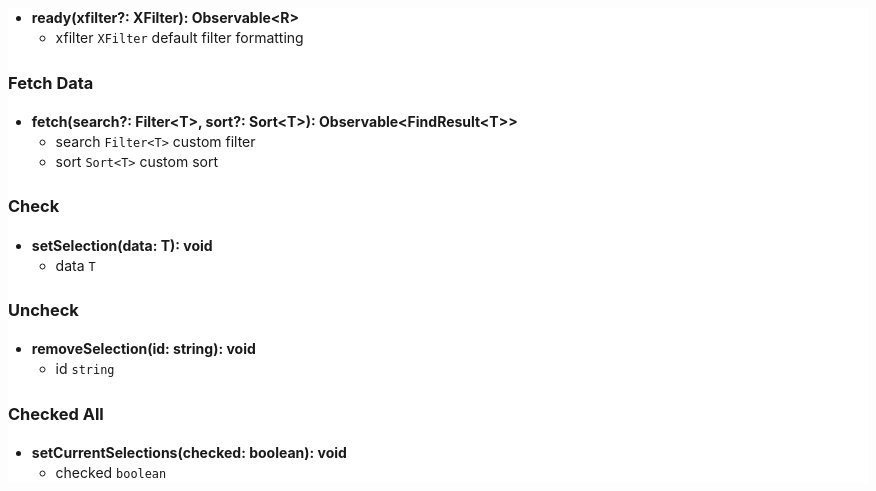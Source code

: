 * **ready(xfilter?: XFilter): Observable\<R>**
  * xfilter `XFilter` default filter formatting

### Fetch Data

* **fetch(search?: Filter\<T>, sort?: Sort\<T>): Observable\<FindResult\<T>>**
  * search `Filter<T>` custom filter
  * sort `Sort<T>` custom sort

### Check

* **setSelection(data: T): void**
  * data `T`

### Uncheck

* **removeSelection(id: string): void**
  * id `string`

### Checked All

* **setCurrentSelections(checked: boolean): void**
  * checked `boolean`
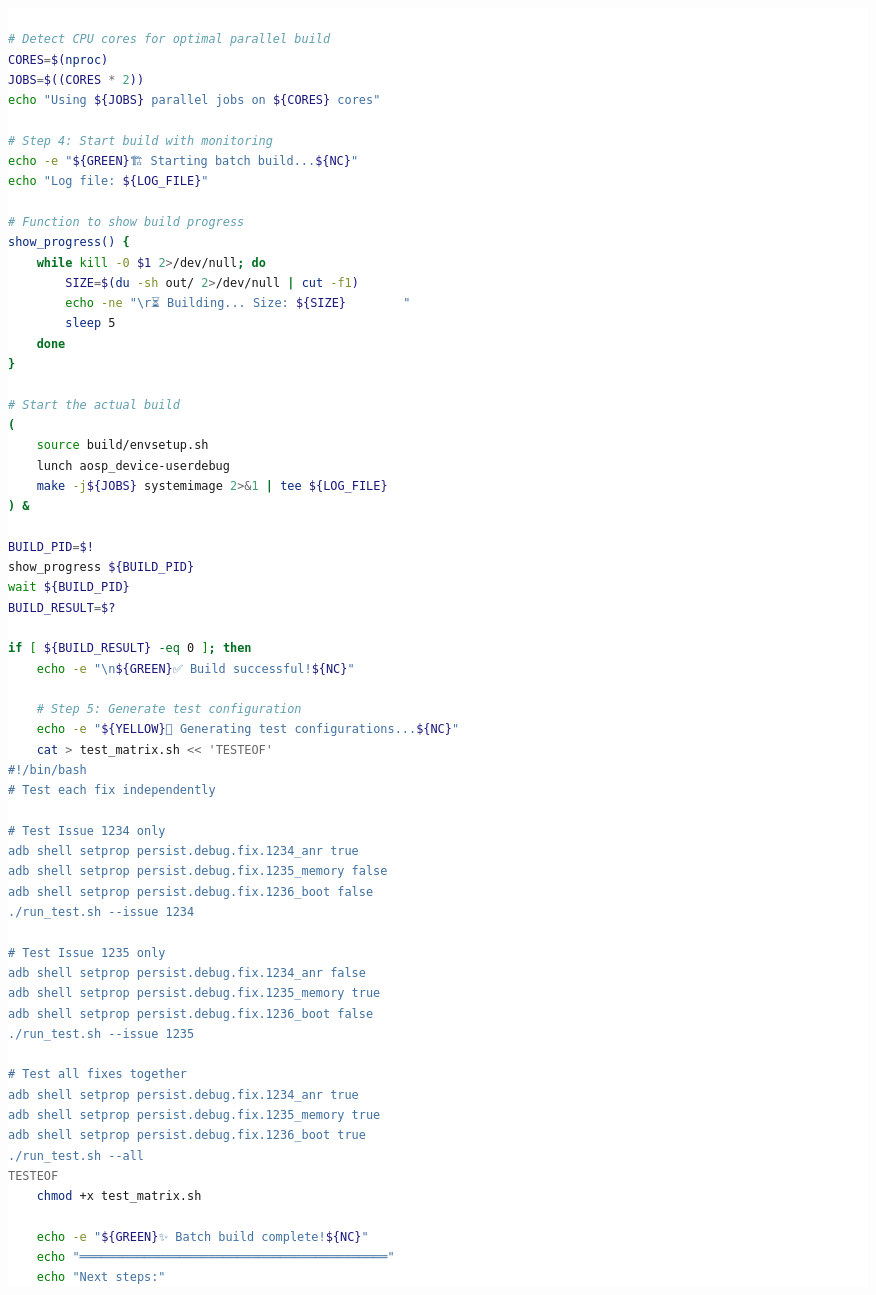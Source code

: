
 ```bash

# Detect CPU cores for optimal parallel build
CORES=$(nproc)
JOBS=$((CORES * 2))
echo "Using ${JOBS} parallel jobs on ${CORES} cores"

# Step 4: Start build with monitoring
echo -e "${GREEN}🏗️ Starting batch build...${NC}"
echo "Log file: ${LOG_FILE}"

# Function to show build progress
show_progress() {
    while kill -0 $1 2>/dev/null; do
        SIZE=$(du -sh out/ 2>/dev/null | cut -f1)
        echo -ne "\r⏳ Building... Size: ${SIZE}        "
        sleep 5
    done
}

# Start the actual build
(
    source build/envsetup.sh
    lunch aosp_device-userdebug
    make -j${JOBS} systemimage 2>&1 | tee ${LOG_FILE}
) &

BUILD_PID=$!
show_progress ${BUILD_PID}
wait ${BUILD_PID}
BUILD_RESULT=$?

if [ ${BUILD_RESULT} -eq 0 ]; then
    echo -e "\n${GREEN}✅ Build successful!${NC}"
    
    # Step 5: Generate test configuration
    echo -e "${YELLOW}📝 Generating test configurations...${NC}"
    cat > test_matrix.sh << 'TESTEOF'
#!/bin/bash
# Test each fix independently

# Test Issue 1234 only
adb shell setprop persist.debug.fix.1234_anr true
adb shell setprop persist.debug.fix.1235_memory false
adb shell setprop persist.debug.fix.1236_boot false
./run_test.sh --issue 1234

# Test Issue 1235 only  
adb shell setprop persist.debug.fix.1234_anr false
adb shell setprop persist.debug.fix.1235_memory true
adb shell setprop persist.debug.fix.1236_boot false
./run_test.sh --issue 1235

# Test all fixes together
adb shell setprop persist.debug.fix.1234_anr true
adb shell setprop persist.debug.fix.1235_memory true
adb shell setprop persist.debug.fix.1236_boot true
./run_test.sh --all
TESTEOF
    chmod +x test_matrix.sh
    
    echo -e "${GREEN}✨ Batch build complete!${NC}"
    echo "═══════════════════════════════════════════"
    echo "Next steps:"
```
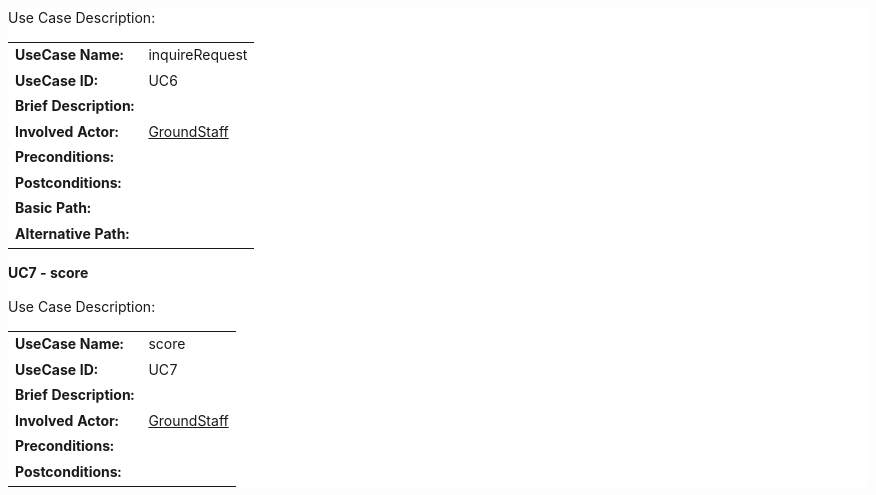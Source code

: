 <p>Use Case Description:</p>

<table>
	<tr>
		<td><b>UseCase Name:</b></td>
		<td><span name ="UCinquireRequest">inquireRequest</span></td>
	</tr>
	<tr>
		<td><b>UseCase ID:</b></td>
		<td>UC6</td>
	</tr>
	<tr>
		<td><b>Brief Description:</b></td>
		<td></td>
	</tr>
	<tr>
		<td><b>Involved Actor:</b></td>
	<td><a href="#ACTORGroundStaff">GroundStaff</a></td>
	</tr>
	<tr>
		<td><b>Preconditions:</b></td>
		<td><ol></ol></td>
	</tr>
	<tr>
		<td><b>Postconditions:</b></td>
		<td><ol></ol></td>
	</tr>						
	<tr>
		<td><b>Basic Path:</b></td>
	<td></td>
	</tr>
	<tr>
		<td><b>Alternative Path:</b></td>
		<td></td>
	</tr>
	</table>

<b>UC7 - score</b>

<p>Use Case Description:</p>

<table>
	<tr>
		<td><b>UseCase Name:</b></td>
		<td><span name ="UCscore">score</span></td>
	</tr>
	<tr>
		<td><b>UseCase ID:</b></td>
		<td>UC7</td>
	</tr>
	<tr>
		<td><b>Brief Description:</b></td>
		<td></td>
	</tr>
	<tr>
		<td><b>Involved Actor:</b></td>
	<td><a href="#ACTORGroundStaff">GroundStaff</a></td>
	</tr>
	<tr>
		<td><b>Preconditions:</b></td>
		<td><ol></ol></td>
	</tr>
	<tr>
		<td><b>Postconditions:</b></td>
		<td><ol></ol></td>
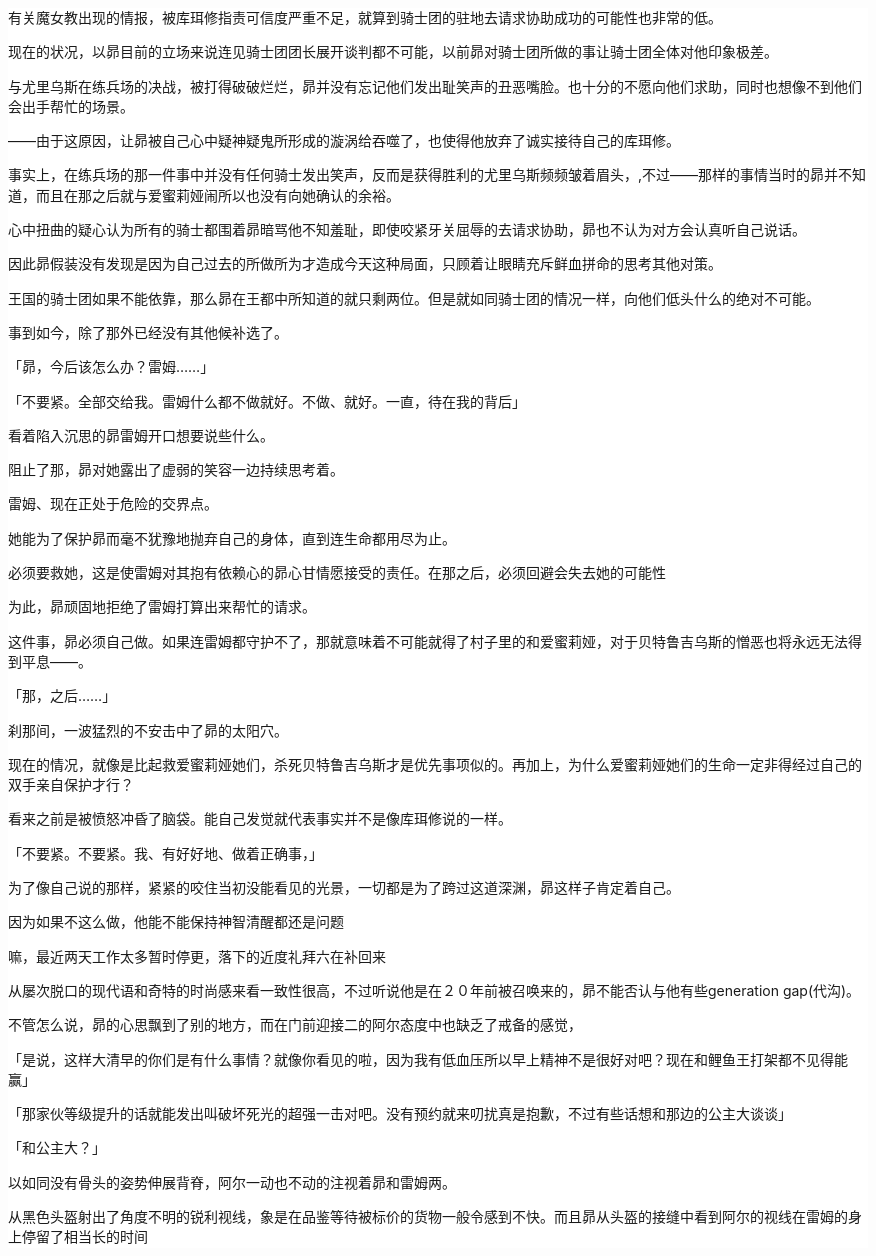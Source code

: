 有关魔女教出现的情报，被库珥修指责可信度严重不足，就算到骑士团的驻地去请求协助成功的可能性也非常的低。

现在的状况，以昴目前的立场来说连见骑士团团长展开谈判都不可能，以前昴对骑士团所做的事让骑士团全体对他印象极差。

与尤里乌斯在练兵场的决战，被打得破破烂烂，昴并没有忘记他们发出耻笑声的丑恶嘴脸。也十分的不愿向他们求助，同时也想像不到他们会出手帮忙的场景。

——由于这原因，让昴被自己心中疑神疑鬼所形成的漩涡给吞噬了，也使得他放弃了诚实接待自己的库珥修。

事实上，在练兵场的那一件事中并没有任何骑士发出笑声，反而是获得胜利的尤里乌斯频频皱着眉头，,不过——那样的事情当时的昴并不知道，而且在那之后就与爱蜜莉娅闹所以也没有向她确认的余裕。

心中扭曲的疑心认为所有的骑士都围着昴暗骂他不知羞耻，即使咬紧牙关屈辱的去请求协助，昴也不认为对方会认真听自己说话。

因此昴假装没有发现是因为自己过去的所做所为才造成今天这种局面，只顾着让眼睛充斥鲜血拼命的思考其他对策。

王国的骑士团如果不能依靠，那么昴在王都中所知道的就只剩两位。但是就如同骑士团的情况一样，向他们低头什么的绝对不可能。

事到如今，除了那外已经没有其他候补选了。

「昴，今后该怎么办？雷姆……」

「不要紧。全部交给我。雷姆什么都不做就好。不做、就好。一直，待在我的背后」

看着陷入沉思的昴雷姆开口想要说些什么。

阻止了那，昴对她露出了虚弱的笑容一边持续思考着。

雷姆、现在正处于危险的交界点。

她能为了保护昴而毫不犹豫地抛弃自己的身体，直到连生命都用尽为止。

必须要救她，这是使雷姆对其抱有依赖心的昴心甘情愿接受的责任。在那之后，必须回避会失去她的可能性

为此，昴顽固地拒绝了雷姆打算出来帮忙的请求。

这件事，昴必须自己做。如果连雷姆都守护不了，那就意味着不可能就得了村子里的和爱蜜莉娅，对于贝特鲁吉乌斯的憎恶也将永远无法得到平息——。

「那，之后……」

刹那间，一波猛烈的不安击中了昴的太阳穴。

现在的情况，就像是比起救爱蜜莉娅她们，杀死贝特鲁吉乌斯才是优先事项似的。再加上，为什么爱蜜莉娅她们的生命一定非得经过自己的双手亲自保护才行？

看来之前是被愤怒冲昏了脑袋。能自己发觉就代表事实并不是像库珥修说的一样。

「不要紧。不要紧。我、有好好地、做着正确事，」

为了像自己说的那样，紧紧的咬住当初没能看见的光景，一切都是为了跨过这道深渊，昴这样子肯定着自己。

因为如果不这么做，他能不能保持神智清醒都还是问题

嘛，最近两天工作太多暂时停更，落下的近度礼拜六在补回来

从屡次脱口的现代语和奇特的时尚感来看一致性很高，不过听说他是在２０年前被召唤来的，昴不能否认与他有些generation gap(代沟)。

不管怎么说，昴的心思飘到了别的地方，而在门前迎接二的阿尔态度中也缺乏了戒备的感觉，

「是说，这样大清早的你们是有什么事情？就像你看见的啦，因为我有低血压所以早上精神不是很好对吧？现在和鲤鱼王打架都不见得能赢」

「那家伙等级提升的话就能发出叫破坏死光的超强一击对吧。没有预约就来叨扰真是抱歉，不过有些话想和那边的公主大谈谈」

「和公主大？」

以如同没有骨头的姿势伸展背脊，阿尔一动也不动的注视着昴和雷姆两。

从黑色头盔射出了角度不明的锐利视线，象是在品鉴等待被标价的货物一般令感到不快。而且昴从头盔的接缝中看到阿尔的视线在雷姆的身上停留了相当长的时间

* * * * *

**Brief**
Copy whichever lines in the listing above hold "Description".

**Final answer**
: <p>Use Case Description:</p>
		<td><b>Brief Description:</b></td>
<p>Use Case Description:</p>
		<td><b>Brief Description:</b></td>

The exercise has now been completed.